Re: Let's talk about the elephant in the room - the Linux kernel's inability to gracefully handle low memory pressure

From: Pintu Agarwal
Date: Fri Aug 09 2019 - 10:19:00 EST


[...]

Hi,

This is an interesting topic for me so I would like to join the conversation.
I will be glad if I can be of any help here either in testing PSI, or
verifying some scenarios and observation.

I have some experience working with low memory embedded devices, like
RAM as low as 128MB, 256MB, less than 1GB mostly, with/without
Display, DRM/Graphics support.
Along with ZRAM as swap space configured as 25% of RAM size.
The eMMC storage space is also as low as 4GB or 8GB max.

So, I have experienced this sluggishness, hang, OOM kill issues quite
a number of times.
So, I would like to share my experience and observation here.

Recently, I have been exploring the PSI feature on my ARM
Qemu/Beagle-Bone environment, so I can share some feedback for this as
well.

The system sluggish behavior can result from 4 types (specially on
smart phone devices):
* memory allocation pressure
* I/O pressure
* Scheduling pressure
* Network pressure

I think the topic of concern here is: memory pressure.
So, I would like to share some thoughts about this.

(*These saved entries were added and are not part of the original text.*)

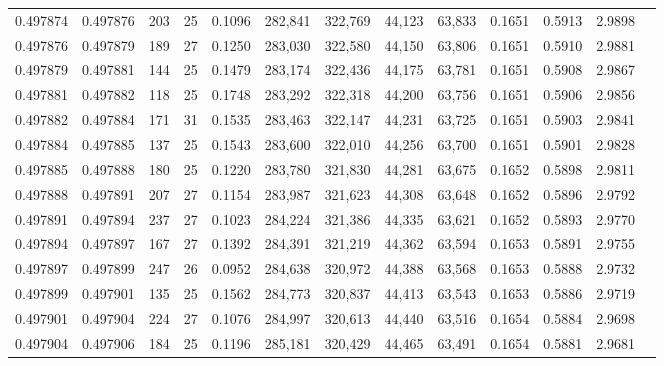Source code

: \begin{tabular}{rrrrrrrrrrrrr}
0.497874 & 0.497876 & 203 &  25 &                                     0.1096 & 282,841 & 322,769 &  44,123 &  63,833 & 0.1651 & 0.5913 & 2.9898 \\
0.497876 & 0.497879 & 189 &  27 &                                     0.1250 & 283,030 & 322,580 &  44,150 &  63,806 & 0.1651 & 0.5910 & 2.9881 \\
0.497879 & 0.497881 & 144 &  25 &                                     0.1479 & 283,174 & 322,436 &  44,175 &  63,781 & 0.1651 & 0.5908 & 2.9867 \\
0.497881 & 0.497882 & 118 &  25 &                                     0.1748 & 283,292 & 322,318 &  44,200 &  63,756 & 0.1651 & 0.5906 & 2.9856 \\
0.497882 & 0.497884 & 171 &  31 &                                     0.1535 & 283,463 & 322,147 &  44,231 &  63,725 & 0.1651 & 0.5903 & 2.9841 \\
0.497884 & 0.497885 & 137 &  25 &                                     0.1543 & 283,600 & 322,010 &  44,256 &  63,700 & 0.1651 & 0.5901 & 2.9828 \\
0.497885 & 0.497888 & 180 &  25 &                                     0.1220 & 283,780 & 321,830 &  44,281 &  63,675 & 0.1652 & 0.5898 & 2.9811 \\
0.497888 & 0.497891 & 207 &  27 &                                     0.1154 & 283,987 & 321,623 &  44,308 &  63,648 & 0.1652 & 0.5896 & 2.9792 \\
0.497891 & 0.497894 & 237 &  27 &                                     0.1023 & 284,224 & 321,386 &  44,335 &  63,621 & 0.1652 & 0.5893 & 2.9770 \\
0.497894 & 0.497897 & 167 &  27 &                                     0.1392 & 284,391 & 321,219 &  44,362 &  63,594 & 0.1653 & 0.5891 & 2.9755 \\
0.497897 & 0.497899 & 247 &  26 &                                     0.0952 & 284,638 & 320,972 &  44,388 &  63,568 & 0.1653 & 0.5888 & 2.9732 \\
0.497899 & 0.497901 & 135 &  25 &                                     0.1562 & 284,773 & 320,837 &  44,413 &  63,543 & 0.1653 & 0.5886 & 2.9719 \\
0.497901 & 0.497904 & 224 &  27 &                                     0.1076 & 284,997 & 320,613 &  44,440 &  63,516 & 0.1654 & 0.5884 & 2.9698 \\
0.497904 & 0.497906 & 184 &  25 &                                     0.1196 & 285,181 & 320,429 &  44,465 &  63,491 & 0.1654 & 0.5881 & 2.9681 \\

\end{tabular}
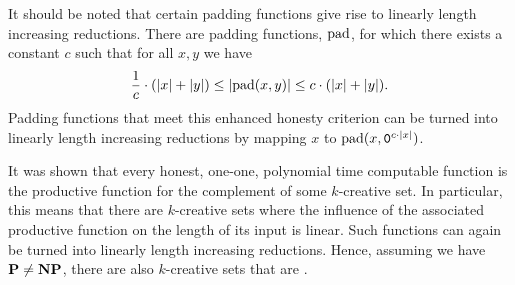It should be noted that certain padding functions give rise to linearly length increasing reductions.
There are padding functions, $\operatorname{pad}$, for which there exists a constant $c$ such that for all $x, y$ we have
\begin{equation*}
  \frac{1}{c} \cdot ({\lvert x\rvert} + {\lvert y\rvert}) \le {\lvert\operatorname{pad}(x, y)\rvert} \le c \cdot ({\lvert x\rvert} + {\lvert y\rvert}).
\end{equation*}
Padding functions that meet this enhanced honesty criterion can be turned into linearly length increasing reductions by mapping $x$ to $\operatorname{pad}(x, \textnormal{\texttt{0}}^{c \cdot {\lvert x\rvert}})$.

It was shown \parencite{young1983some} that every honest, one-one, polynomial time computable function is the productive function for the complement of some $k$-creative set.
In particular, this means that there are $k$-creative sets where the influence of the associated productive function on the length of its input is linear.
Such functions can again be turned into linearly length increasing reductions.
Hence, assuming we have $\textnormal{\textbf{P}} \ne \textnormal{\textbf{NP}}$, there are also $k$-creative sets that are .

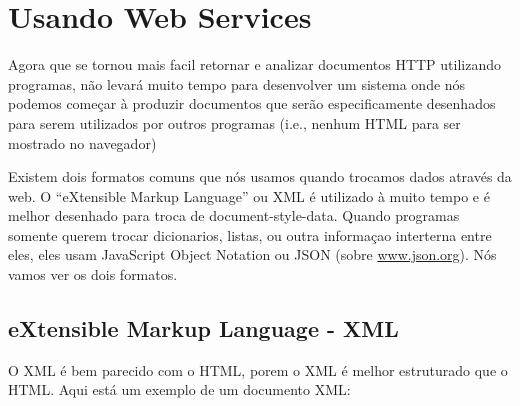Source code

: 
\chapter{Usando Web Services}

Agora que se tornou mais facil retornar e analizar documentos
HTTP utilizando programas, não levará muito tempo para desenvolver
um sistema onde nós podemos começar à produzir documentos que serão
especificamente desenhados para serem utilizados por outros
programas (i.e., nenhum HTML para ser mostrado no navegador)

Existem dois formatos comuns que nós usamos quando trocamos dados através da web.
O ``eXtensible Markup Language'' ou XML é utilizado à muito tempo
e é melhor desenhado para troca de document-style-data. Quando programas somente
querem trocar dicionarios, listas, ou outra informaçao interterna entre eles, 
eles usam JavaScript Object Notation ou JSON (sobre \url{www.json.org}).
Nós vamos ver os dois formatos.

\section{eXtensible Markup Language - XML}

O XML é bem parecido com o HTML, porem o XML é melhor estruturado
que o HTML. Aqui está um exemplo de um documento XML:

* In my opinion, memory pressure should be internal to the system and
not visible to the end users.
* The pressure metrics can very from system to system, so its
difficult to apply single policy.
* I guess this is the time to apply "Machine Learning" and "Artificial
Intelligence" into the system :)

* The memory pressure starts with how many times and how quickly
system is entering the slow-path.
Thus slow-path monitoring may give some clue about pressure building
in the system.
Thus I use to use slow-path-counter.
Too much of slow-path in the beginning itself indicates that this
system needs to be re-designed.

* The system should be avoided to entering slow-path again and again
thus avoiding pressure.
If this happens then its time to reclaim memory in large chunk,
rather than in smaller chunk.
May be its time to think about shrink_all_memory() knob in kernel.
It can be run as bottom-half processing, may be from cgroups.

* Some experiment were done in the past. Interested people can check this paper:
http://events17.linuxfoundation.org/sites/events/files/slides/%5BELC-2015%5D-System-wide-Memory-Defragmenter.pdf

* The system is already behaving sluggish even before it enters oom-kill stage.
So, most of the time oom stage is skipped, not occurred, or its just
looping around.
Thus, some kind of oom-monitoring may help to gather some suspect.
Thats the reason I proposed to use something called
oom-stall-counter. That means system entering oom, but not possibly
oom-kill.
If this counter is updated means we assume that system started
behaving sluggish.

* A oom-kill-counter can also help in determining how much of killing
happening in kernel space.
Example: If PSI pressure is building up and this counter is not updating...
But in any case system-daemon should be avoided from killing.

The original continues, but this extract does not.